## TASK
As an exercise, transcribe the data below in full and exactly, omitting pictures.

## RAW DATA

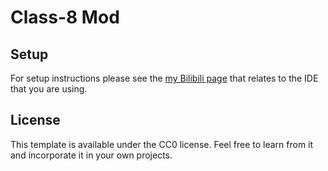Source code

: # Class-8 Mod

## Setup

For setup instructions please see the [my Bilibili page]((https://space.bilibili.com/1714350503?spm_id_from=333.1007.0.0)) that relates to the IDE that you are using.

## License

This template is available under the CC0 license. Feel free to learn from it and incorporate it in your own projects.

## PROBLEM SOLUTION
Source code

: # Class-8 Mod

## Setup

For setup instructions please see the [my Bilibili page]((https://space.bilibili.com/1714350503?spm_id_from=333.1007.0.0)) that relates to the IDE that you are using.

## License

This template is available under the CC0 license. Feel free to learn from it and incorporate it in your own projects.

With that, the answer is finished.